The Man In The High Castle, ritorna connubio Dick-Scott



The Man In The High Castle

Amazon Studios e Ridley Scott insieme in un ambizioso progetto: The Man In The High Castle diventa una serie TV

A trentatré anni dall’uscita di Blade Runner, Ridley Scott torna con un altro adattamento di un’opera di Philip K. Dick.
Stiamo parlando di The Man In The High Castle, senza dubbio tra i più riusciti romanzi fantascientifici dell’autore americano, non a caso scelto da Amazon Studios per riportare sulla scena il genere che ha segnato il maggior successo di Scott.
Si badi che Scott è presente solo a livello di produzione, mentre la regia della neonata serie TV è stata affidata a un altro mostro sacro dello sci-fi, quel David Semel capace di coinvolgere milioni di telespettatori con Buffy The Vampire Slayer, American Horror Story e X-Files. Insomma, un duetto niente male che sin dall’episodio pilot, uscito il 15 gennaio scorso, promette scintille ed emozioni.The Man In The High Castle

Il romanzo di Dick, edito nel 1962 e vincitore del premio Hugo nel 1963, ci propone una serie di eventi storici alternativi mixati con un’ucronia e una distopia destinate a entrare nella storia della fantascienza contemporanea: cosa sarebbe successo se la Seconda Guerra Mondiale fosse stata vinta dall’Asse? Dick immagina un mondo parallelo in cui gli Stati Uniti vengono conquistati dai tedeschi e dai giapponesi che si spartiscono, rispettivamente a ovest e a est, il territorio statunitense. Al centro, nella zona delle Montagne Rocciose, permane un territorio neutrale in cui sta prendendo forma una ribellione, guidata dal fantomatico man in the high castle.

Il pilot proposto su Amazon Prime colpisce il pubblico sin dalla sigla di apertura: alle immagini inquietanti e malinconiche di un’America egemonizzata dai suoi conquistatori si accompagnano le magiche note di Edelweiss, brano tratto dal musical The Sound of Music del 1959. La trama della serie TV si mostra fluida e aderente al romanzo di Dick, tranne per alcuni particolari dovuti a esigenze di riduzione e adattamento cinematografico: in tal senso, l’assenza di personaggi presenti nell’opera letteraria e l’ammodernamento, se così possiamo dire, di alcuni particolari vanno visti in un’ottica di un maggior coinvolgimento narrativo.

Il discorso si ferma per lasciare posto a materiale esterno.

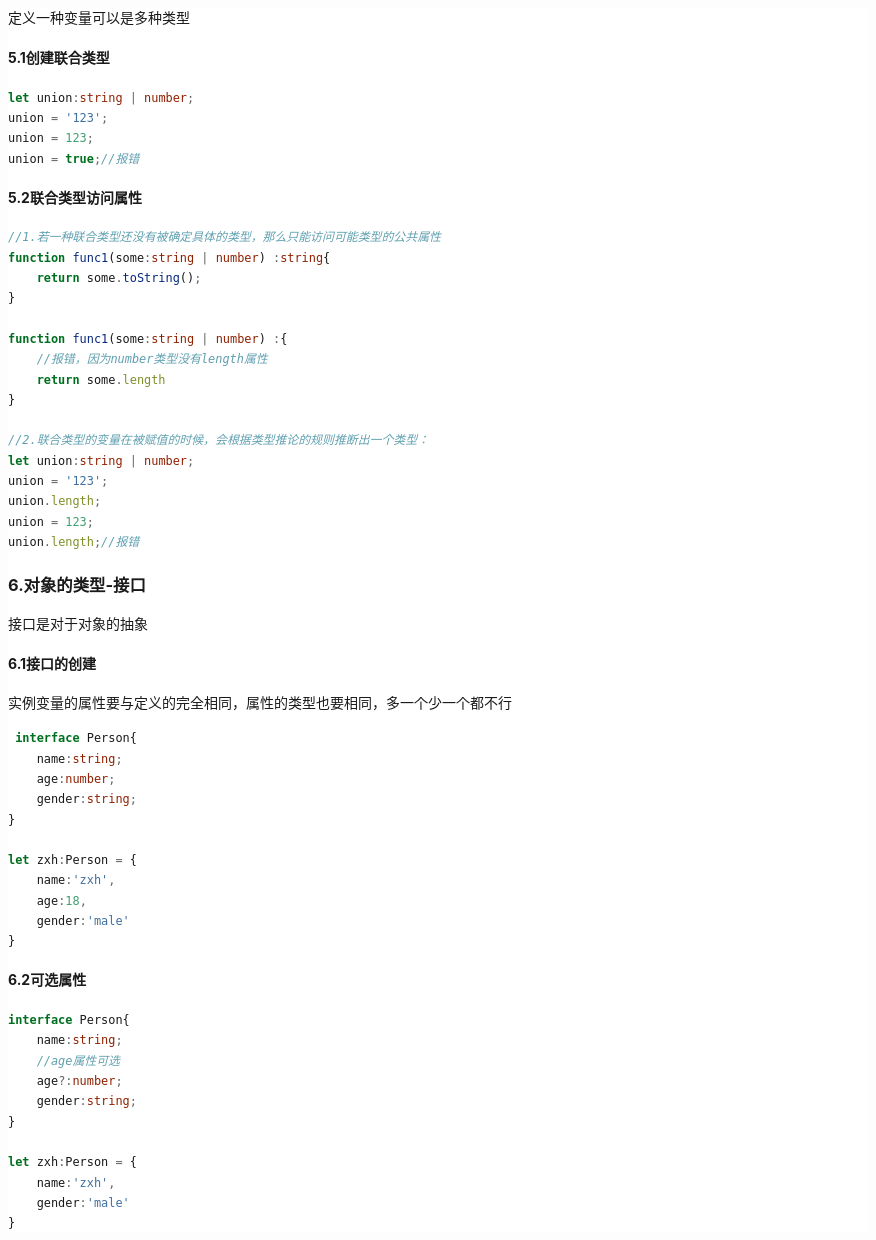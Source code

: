 定义一种变量可以是多种类型

#### 5.1创建联合类型

```ts
let union:string | number;
union = '123';
union = 123;
union = true;//报错
```

#### 5.2联合类型访问属性

```ts
//1.若一种联合类型还没有被确定具体的类型，那么只能访问可能类型的公共属性
function func1(some:string | number) :string{
    return some.toString();
}

function func1(some:string | number) :{
	//报错，因为number类型没有length属性
    return some.length
}

//2.联合类型的变量在被赋值的时候，会根据类型推论的规则推断出一个类型：
let union:string | number;
union = '123';
union.length;
union = 123;
union.length;//报错
```

### 6.对象的类型-接口
接口是对于对象的抽象
#### 6.1接口的创建
实例变量的属性要与定义的完全相同，属性的类型也要相同，多一个少一个都不行

```ts
 interface Person{
    name:string;
    age:number;
    gender:string;
}

let zxh:Person = {
    name:'zxh',
    age:18,
    gender:'male'
}
```
#### 6.2可选属性

```ts
interface Person{
    name:string;
    //age属性可选
    age?:number;
    gender:string;
}

let zxh:Person = {
    name:'zxh',
    gender:'male'
}
```
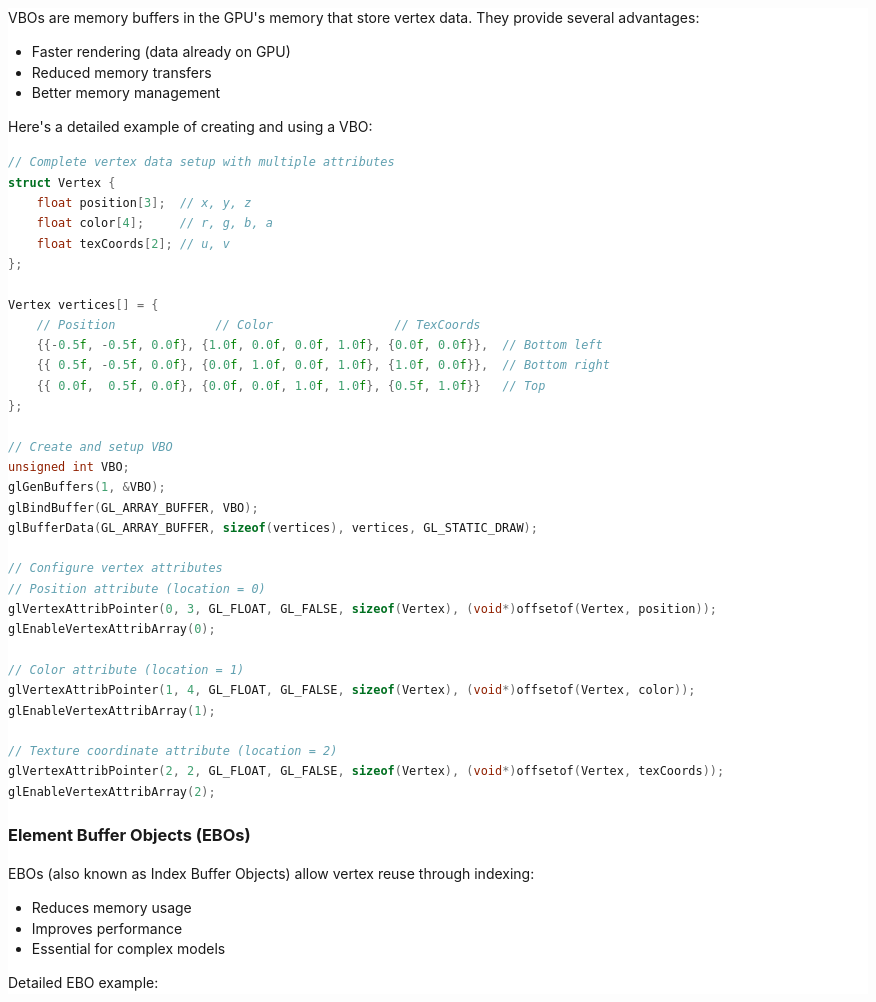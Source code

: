 VBOs are memory buffers in the GPU's memory that store vertex data. They provide several advantages:
- Faster rendering (data already on GPU)
- Reduced memory transfers
- Better memory management

Here's a detailed example of creating and using a VBO:

```cpp
// Complete vertex data setup with multiple attributes
struct Vertex {
    float position[3];  // x, y, z
    float color[4];     // r, g, b, a
    float texCoords[2]; // u, v
};

Vertex vertices[] = {
    // Position              // Color                 // TexCoords
    {{-0.5f, -0.5f, 0.0f}, {1.0f, 0.0f, 0.0f, 1.0f}, {0.0f, 0.0f}},  // Bottom left
    {{ 0.5f, -0.5f, 0.0f}, {0.0f, 1.0f, 0.0f, 1.0f}, {1.0f, 0.0f}},  // Bottom right
    {{ 0.0f,  0.5f, 0.0f}, {0.0f, 0.0f, 1.0f, 1.0f}, {0.5f, 1.0f}}   // Top
};

// Create and setup VBO
unsigned int VBO;
glGenBuffers(1, &VBO);
glBindBuffer(GL_ARRAY_BUFFER, VBO);
glBufferData(GL_ARRAY_BUFFER, sizeof(vertices), vertices, GL_STATIC_DRAW);

// Configure vertex attributes
// Position attribute (location = 0)
glVertexAttribPointer(0, 3, GL_FLOAT, GL_FALSE, sizeof(Vertex), (void*)offsetof(Vertex, position));
glEnableVertexAttribArray(0);

// Color attribute (location = 1)
glVertexAttribPointer(1, 4, GL_FLOAT, GL_FALSE, sizeof(Vertex), (void*)offsetof(Vertex, color));
glEnableVertexAttribArray(1);

// Texture coordinate attribute (location = 2)
glVertexAttribPointer(2, 2, GL_FLOAT, GL_FALSE, sizeof(Vertex), (void*)offsetof(Vertex, texCoords));
glEnableVertexAttribArray(2);
```

### Element Buffer Objects (EBOs)

EBOs (also known as Index Buffer Objects) allow vertex reuse through indexing:
- Reduces memory usage
- Improves performance
- Essential for complex models

Detailed EBO example:
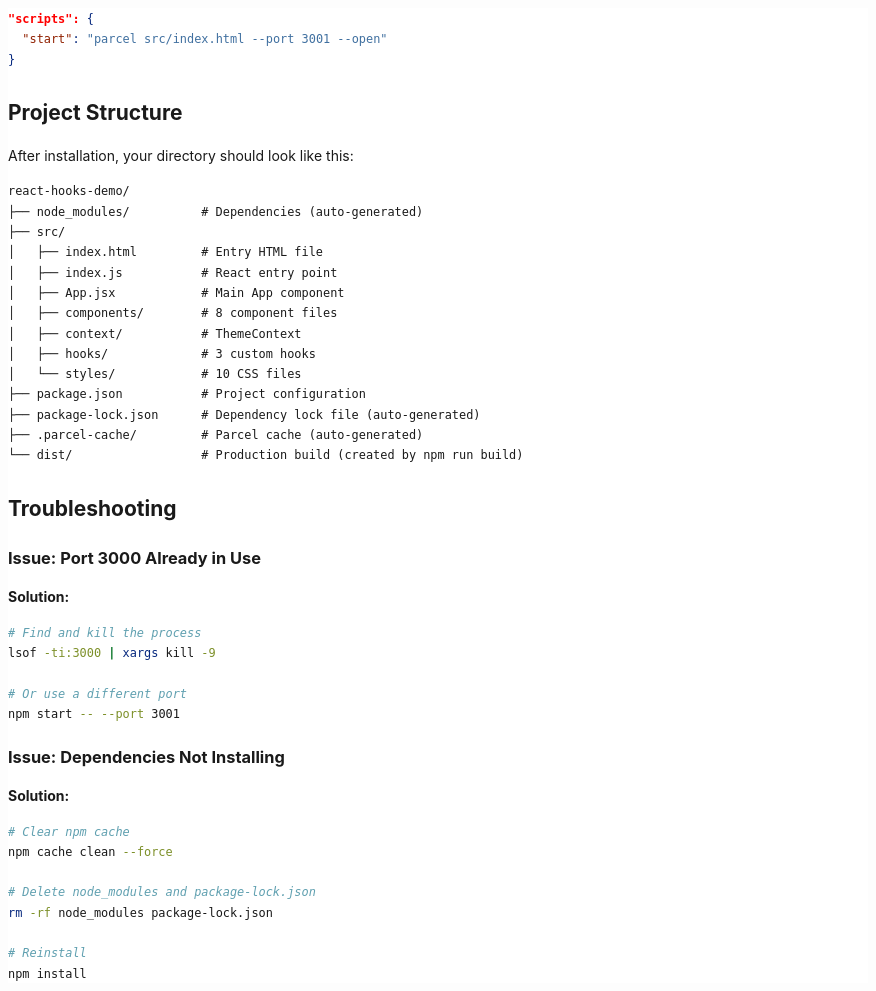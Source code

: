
 ```json
"scripts": {
  "start": "parcel src/index.html --port 3001 --open"
}
```

## Project Structure

After installation, your directory should look like this:

```
react-hooks-demo/
├── node_modules/          # Dependencies (auto-generated)
├── src/
│   ├── index.html         # Entry HTML file
│   ├── index.js           # React entry point
│   ├── App.jsx            # Main App component
│   ├── components/        # 8 component files
│   ├── context/           # ThemeContext
│   ├── hooks/             # 3 custom hooks
│   └── styles/            # 10 CSS files
├── package.json           # Project configuration
├── package-lock.json      # Dependency lock file (auto-generated)
├── .parcel-cache/         # Parcel cache (auto-generated)
└── dist/                  # Production build (created by npm run build)
```

## Troubleshooting

### Issue: Port 3000 Already in Use

**Solution:**

```bash
# Find and kill the process
lsof -ti:3000 | xargs kill -9

# Or use a different port
npm start -- --port 3001
```

### Issue: Dependencies Not Installing

**Solution:**

```bash
# Clear npm cache
npm cache clean --force

# Delete node_modules and package-lock.json
rm -rf node_modules package-lock.json

# Reinstall
npm install
```
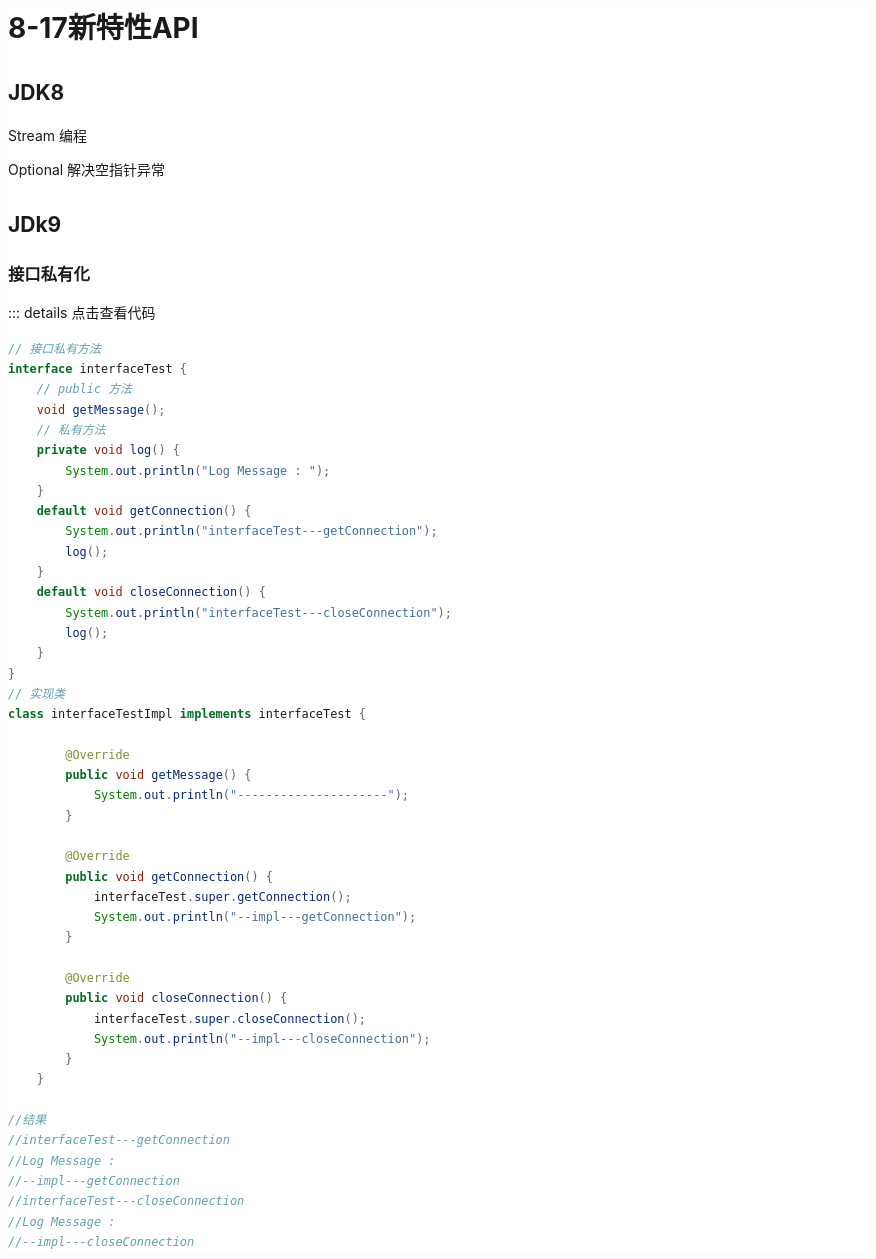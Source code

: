 # 8-17新特性API

## JDK8

Stream 编程

Optional 解决空指针异常



## JDk9

### 接口私有化

::: details 点击查看代码

```java
// 接口私有方法
interface interfaceTest {
    // public 方法
    void getMessage();
    // 私有方法
    private void log() {
        System.out.println("Log Message : ");
    }
    default void getConnection() {
        System.out.println("interfaceTest---getConnection");
        log();
    }
    default void closeConnection() {
        System.out.println("interfaceTest---closeConnection");
        log();
    }
}
// 实现类
class interfaceTestImpl implements interfaceTest {

        @Override
        public void getMessage() {
            System.out.println("---------------------");
        }

        @Override
        public void getConnection() {
            interfaceTest.super.getConnection();
            System.out.println("--impl---getConnection");
        }

        @Override
        public void closeConnection() {
            interfaceTest.super.closeConnection();
            System.out.println("--impl---closeConnection");
        }
    }

//结果
//interfaceTest---getConnection
//Log Message : 
//--impl---getConnection
//interfaceTest---closeConnection
//Log Message : 
//--impl---closeConnection
```
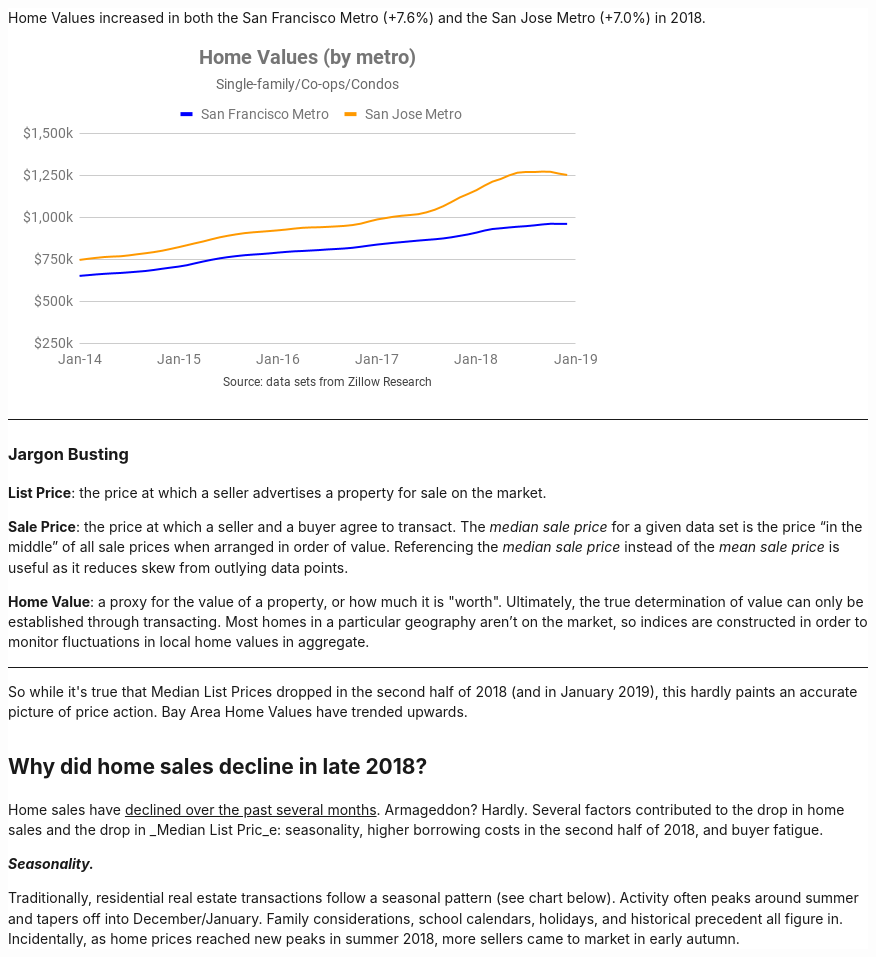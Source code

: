 Home Values increased in both the San Francisco Metro (+7.6%) and the San Jose Metro (+7.0%) in 2018.![](/assets/images/home-values-by-metro.png)

***

### **Jargon Busting**

**List Price**: the price at which a seller advertises a property for sale on the market.

**Sale Price**: the price at which a seller and a buyer agree to transact. The _median sale price_ for a given data set is the price “in the middle” of all sale prices when arranged in order of value. Referencing the _median sale price_ instead of the _mean sale price_ is useful as it reduces skew from outlying data points.

**Home Value**: a proxy for the value of a property, or how much it is "worth". Ultimately, the true determination of value can only be established through transacting. Most homes in a particular geography aren’t on the market, so indices are constructed in order to monitor fluctuations in local home values in aggregate.

***

So while it's true that Median List Prices dropped in the second half of 2018 (and in January 2019), this hardly paints an accurate picture of price action. Bay Area Home Values have trended upwards.

## Why did home sales decline in late 2018?

Home sales have [declined over the past several months](https://sf.curbed.com/2019/1/2/18165468/san-francisco-home-sales-drop-numbers-2018-figures). Armageddon? Hardly. Several factors contributed to the drop in home sales and the drop in _Median List Pric_e: seasonality, higher borrowing costs in the second half of 2018, and buyer fatigue.

**_Seasonality._**

Traditionally, residential real estate transactions follow a seasonal pattern (see chart below). Activity often peaks around summer and tapers off into December/January. Family considerations, school calendars, holidays, and historical precedent all figure in. Incidentally, as home prices reached new peaks in summer 2018, more sellers came to market in early autumn.
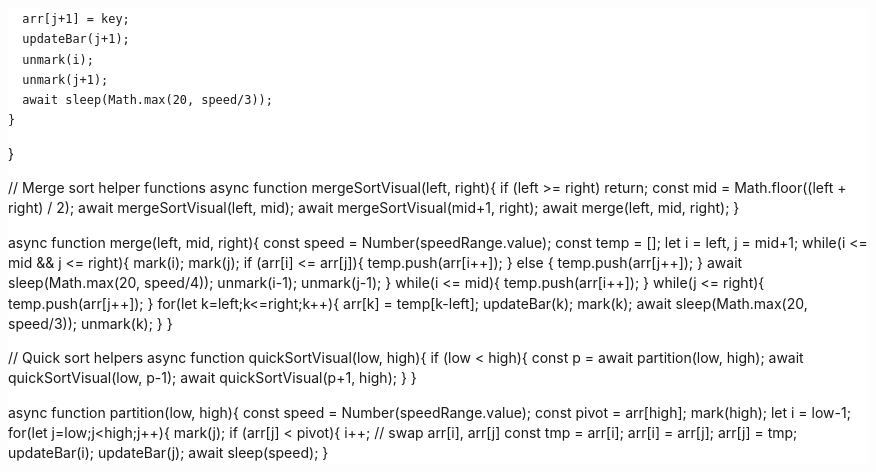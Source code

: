       arr[j+1] = key;
      updateBar(j+1);
      unmark(i);
      unmark(j+1);
      await sleep(Math.max(20, speed/3));
    }
  }

  // Merge sort helper functions
  async function mergeSortVisual(left, right){
    if (left >= right) return;
    const mid = Math.floor((left + right) / 2);
    await mergeSortVisual(left, mid);
    await mergeSortVisual(mid+1, right);
    await merge(left, mid, right);
  }

  async function merge(left, mid, right){
    const speed = Number(speedRange.value);
    const temp = [];
    let i = left, j = mid+1;
    while(i <= mid && j <= right){
      mark(i); mark(j);
      if (arr[i] <= arr[j]){
        temp.push(arr[i++]);
      } else {
        temp.push(arr[j++]);
      }
      await sleep(Math.max(20, speed/4));
      unmark(i-1); unmark(j-1);
    }
    while(i <= mid){ temp.push(arr[i++]); }
    while(j <= right){ temp.push(arr[j++]); }
    for(let k=left;k<=right;k++){
      arr[k] = temp[k-left];
      updateBar(k);
      mark(k);
      await sleep(Math.max(20, speed/3));
      unmark(k);
    }
  }

  // Quick sort helpers
  async function quickSortVisual(low, high){
    if (low < high){
      const p = await partition(low, high);
      await quickSortVisual(low, p-1);
      await quickSortVisual(p+1, high);
    }
  }

  async function partition(low, high){
    const speed = Number(speedRange.value);
    const pivot = arr[high];
    mark(high);
    let i = low-1;
    for(let j=low;j<high;j++){
      mark(j);
      if (arr[j] < pivot){
        i++;
        // swap arr[i], arr[j]
        const tmp = arr[i]; arr[i] = arr[j]; arr[j] = tmp;
        updateBar(i); updateBar(j);
        await sleep(speed);
      }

Lo spettatore non potrà che rimanere stupito, ma soprattutto angosciato di fronte a questo episodio pilota di The Man In The High Castle, in relazione alla normalità in cui sembra vivere l’America degli anni Sessanta sotto l’oppressione nazista e alla capacità di permeare la mente e farti porre la domanda: “Ma in che realtà sto vivendo?”.

Siamo sicuri che anche Philip Dick avrebbe apprezzato questo The Man In The High Castle. Non ci resta che attendere con ansia il prosieguo della serie, atteso nel corso di quest’anno.